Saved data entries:

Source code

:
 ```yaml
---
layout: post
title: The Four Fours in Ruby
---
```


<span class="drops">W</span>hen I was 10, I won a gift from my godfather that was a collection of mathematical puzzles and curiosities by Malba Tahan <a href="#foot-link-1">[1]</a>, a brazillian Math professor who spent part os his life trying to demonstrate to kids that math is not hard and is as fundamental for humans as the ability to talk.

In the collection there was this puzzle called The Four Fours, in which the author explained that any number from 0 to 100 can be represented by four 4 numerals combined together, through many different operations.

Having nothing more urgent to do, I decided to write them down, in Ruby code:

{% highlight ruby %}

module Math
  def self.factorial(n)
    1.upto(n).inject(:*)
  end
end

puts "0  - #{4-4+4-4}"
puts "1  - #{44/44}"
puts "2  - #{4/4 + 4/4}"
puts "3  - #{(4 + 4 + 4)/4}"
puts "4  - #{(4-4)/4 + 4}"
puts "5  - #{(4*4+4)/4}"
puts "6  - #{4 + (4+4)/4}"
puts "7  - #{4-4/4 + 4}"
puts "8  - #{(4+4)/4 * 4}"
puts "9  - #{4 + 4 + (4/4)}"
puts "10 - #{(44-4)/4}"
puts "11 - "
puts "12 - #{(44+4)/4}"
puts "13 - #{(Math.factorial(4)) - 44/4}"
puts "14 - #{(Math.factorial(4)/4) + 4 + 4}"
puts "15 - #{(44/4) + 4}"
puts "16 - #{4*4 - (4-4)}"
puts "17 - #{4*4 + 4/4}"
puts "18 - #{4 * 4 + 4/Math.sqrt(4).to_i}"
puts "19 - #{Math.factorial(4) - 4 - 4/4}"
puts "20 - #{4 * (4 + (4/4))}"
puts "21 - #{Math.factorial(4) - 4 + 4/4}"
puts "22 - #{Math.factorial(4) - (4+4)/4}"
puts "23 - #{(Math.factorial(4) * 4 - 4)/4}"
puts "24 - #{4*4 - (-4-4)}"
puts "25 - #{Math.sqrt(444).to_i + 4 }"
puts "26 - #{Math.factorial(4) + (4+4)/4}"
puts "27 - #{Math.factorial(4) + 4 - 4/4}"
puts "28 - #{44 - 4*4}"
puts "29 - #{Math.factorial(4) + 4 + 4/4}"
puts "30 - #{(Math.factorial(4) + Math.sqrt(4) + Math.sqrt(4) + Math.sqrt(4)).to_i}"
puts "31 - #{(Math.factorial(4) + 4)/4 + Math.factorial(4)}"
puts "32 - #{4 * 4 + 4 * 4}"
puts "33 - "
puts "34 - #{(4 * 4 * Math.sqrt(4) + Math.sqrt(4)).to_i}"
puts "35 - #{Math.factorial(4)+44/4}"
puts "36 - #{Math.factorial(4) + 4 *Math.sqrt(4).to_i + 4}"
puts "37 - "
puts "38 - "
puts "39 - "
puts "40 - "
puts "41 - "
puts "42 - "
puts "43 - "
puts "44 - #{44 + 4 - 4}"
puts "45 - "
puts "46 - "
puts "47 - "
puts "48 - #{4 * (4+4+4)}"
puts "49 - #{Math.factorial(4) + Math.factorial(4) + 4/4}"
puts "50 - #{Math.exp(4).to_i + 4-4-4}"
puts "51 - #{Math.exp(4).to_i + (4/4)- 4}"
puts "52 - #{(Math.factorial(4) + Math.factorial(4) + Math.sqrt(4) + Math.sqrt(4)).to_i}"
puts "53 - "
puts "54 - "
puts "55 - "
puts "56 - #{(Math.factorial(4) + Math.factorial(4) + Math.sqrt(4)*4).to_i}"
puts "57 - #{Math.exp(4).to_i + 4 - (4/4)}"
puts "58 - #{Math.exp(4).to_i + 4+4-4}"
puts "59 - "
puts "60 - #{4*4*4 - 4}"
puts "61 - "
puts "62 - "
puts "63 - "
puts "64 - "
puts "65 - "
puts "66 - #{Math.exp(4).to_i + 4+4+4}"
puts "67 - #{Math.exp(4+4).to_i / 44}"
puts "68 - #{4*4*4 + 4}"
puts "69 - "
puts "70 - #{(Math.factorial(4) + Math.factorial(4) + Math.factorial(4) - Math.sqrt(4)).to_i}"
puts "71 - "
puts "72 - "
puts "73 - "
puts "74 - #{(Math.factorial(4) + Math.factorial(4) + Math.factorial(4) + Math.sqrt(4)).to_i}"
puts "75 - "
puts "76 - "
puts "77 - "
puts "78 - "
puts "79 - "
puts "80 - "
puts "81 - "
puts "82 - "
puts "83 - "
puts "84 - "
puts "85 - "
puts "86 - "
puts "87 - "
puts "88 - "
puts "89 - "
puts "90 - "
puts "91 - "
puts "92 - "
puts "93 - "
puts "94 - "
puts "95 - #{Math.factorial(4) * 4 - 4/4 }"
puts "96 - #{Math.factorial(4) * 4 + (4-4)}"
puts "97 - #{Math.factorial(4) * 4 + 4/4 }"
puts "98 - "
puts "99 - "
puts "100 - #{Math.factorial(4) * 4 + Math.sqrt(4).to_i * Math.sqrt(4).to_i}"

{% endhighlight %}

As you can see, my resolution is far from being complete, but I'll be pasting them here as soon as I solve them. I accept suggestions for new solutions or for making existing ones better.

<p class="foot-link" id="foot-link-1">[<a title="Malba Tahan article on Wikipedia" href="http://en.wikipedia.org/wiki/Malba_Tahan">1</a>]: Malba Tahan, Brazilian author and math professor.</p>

Activity ▸
Set down all the data exactly as given.

Solution below ▸
Source code

:
 ```yaml
---
layout: post
title: The Four Fours in Ruby
---
```


<span class="drops">W</span>hen I was 10, I won a gift from my godfather that was a collection of mathematical puzzles and curiosities by Malba Tahan <a href="#foot-link-1">[1]</a>, a brazillian Math professor who spent part os his life trying to demonstrate to kids that math is not hard and is as fundamental for humans as the ability to talk.

In the collection there was this puzzle called The Four Fours, in which the author explained that any number from 0 to 100 can be represented by four 4 numerals combined together, through many different operations.

Having nothing more urgent to do, I decided to write them down, in Ruby code:

{% highlight ruby %}

module Math
  def self.factorial(n)
    1.upto(n).inject(:*)
  end
end

puts "0  - #{4-4+4-4}"
puts "1  - #{44/44}"
puts "2  - #{4/4 + 4/4}"
puts "3  - #{(4 + 4 + 4)/4}"
puts "4  - #{(4-4)/4 + 4}"
puts "5  - #{(4*4+4)/4}"
puts "6  - #{4 + (4+4)/4}"
puts "7  - #{4-4/4 + 4}"
puts "8  - #{(4+4)/4 * 4}"
puts "9  - #{4 + 4 + (4/4)}"
puts "10 - #{(44-4)/4}"
puts "11 - "
puts "12 - #{(44+4)/4}"
puts "13 - #{(Math.factorial(4)) - 44/4}"
puts "14 - #{(Math.factorial(4)/4) + 4 + 4}"
puts "15 - #{(44/4) + 4}"
puts "16 - #{4*4 - (4-4)}"
puts "17 - #{4*4 + 4/4}"
puts "18 - #{4 * 4 + 4/Math.sqrt(4).to_i}"
puts "19 - #{Math.factorial(4) - 4 - 4/4}"
puts "20 - #{4 * (4 + (4/4))}"
puts "21 - #{Math.factorial(4) - 4 + 4/4}"
puts "22 - #{Math.factorial(4) - (4+4)/4}"
puts "23 - #{(Math.factorial(4) * 4 - 4)/4}"
puts "24 - #{4*4 - (-4-4)}"
puts "25 - #{Math.sqrt(444).to_i + 4 }"
puts "26 - #{Math.factorial(4) + (4+4)/4}"
puts "27 - #{Math.factorial(4) + 4 - 4/4}"
puts "28 - #{44 - 4*4}"
puts "29 - #{Math.factorial(4) + 4 + 4/4}"
puts "30 - #{(Math.factorial(4) + Math.sqrt(4) + Math.sqrt(4) + Math.sqrt(4)).to_i}"
puts "31 - #{(Math.factorial(4) + 4)/4 + Math.factorial(4)}"
puts "32 - #{4 * 4 + 4 * 4}"
puts "33 - "
puts "34 - #{(4 * 4 * Math.sqrt(4) + Math.sqrt(4)).to_i}"
puts "35 - #{Math.factorial(4)+44/4}"
puts "36 - #{Math.factorial(4) + 4 *Math.sqrt(4).to_i + 4}"
puts "37 - "
puts "38 - "
puts "39 - "
puts "40 - "
puts "41 - "
puts "42 - "
puts "43 - "
puts "44 - #{44 + 4 - 4}"
puts "45 - "
puts "46 - "
puts "47 - "
puts "48 - #{4 * (4+4+4)}"
puts "49 - #{Math.factorial(4) + Math.factorial(4) + 4/4}"
puts "50 - #{Math.exp(4).to_i + 4-4-4}"
puts "51 - #{Math.exp(4).to_i + (4/4)- 4}"
puts "52 - #{(Math.factorial(4) + Math.factorial(4) + Math.sqrt(4) + Math.sqrt(4)).to_i}"
puts "53 - "
puts "54 - "
puts "55 - "
puts "56 - #{(Math.factorial(4) + Math.factorial(4) + Math.sqrt(4)*4).to_i}"
puts "57 - #{Math.exp(4).to_i + 4 - (4/4)}"
puts "58 - #{Math.exp(4).to_i + 4+4-4}"
puts "59 - "
puts "60 - #{4*4*4 - 4}"
puts "61 - "
puts "62 - "
puts "63 - "
puts "64 - "
puts "65 - "
puts "66 - #{Math.exp(4).to_i + 4+4+4}"
puts "67 - #{Math.exp(4+4).to_i / 44}"
puts "68 - #{4*4*4 + 4}"
puts "69 - "
puts "70 - #{(Math.factorial(4) + Math.factorial(4) + Math.factorial(4) - Math.sqrt(4)).to_i}"
puts "71 - "
puts "72 - "
puts "73 - "
puts "74 - #{(Math.factorial(4) + Math.factorial(4) + Math.factorial(4) + Math.sqrt(4)).to_i}"
puts "75 - "
puts "76 - "
puts "77 - "
puts "78 - "
puts "79 - "
puts "80 - "
puts "81 - "
puts "82 - "
puts "83 - "
puts "84 - "
puts "85 - "
puts "86 - "
puts "87 - "
puts "88 - "
puts "89 - "
puts "90 - "
puts "91 - "
puts "92 - "
puts "93 - "
puts "94 - "
puts "95 - #{Math.factorial(4) * 4 - 4/4 }"
puts "96 - #{Math.factorial(4) * 4 + (4-4)}"
puts "97 - #{Math.factorial(4) * 4 + 4/4 }"
puts "98 - "
puts "99 - "
puts "100 - #{Math.factorial(4) * 4 + Math.sqrt(4).to_i * Math.sqrt(4).to_i}"

{% endhighlight %}

As you can see, my resolution is far from being complete, but I'll be pasting them here as soon as I solve them. I accept suggestions for new solutions or for making existing ones better.

<p class="foot-link" id="foot-link-1">[<a title="Malba Tahan article on Wikipedia" href="http://en.wikipedia.org/wiki/Malba_Tahan">1</a>]: Malba Tahan, Brazilian author and math professor.</p>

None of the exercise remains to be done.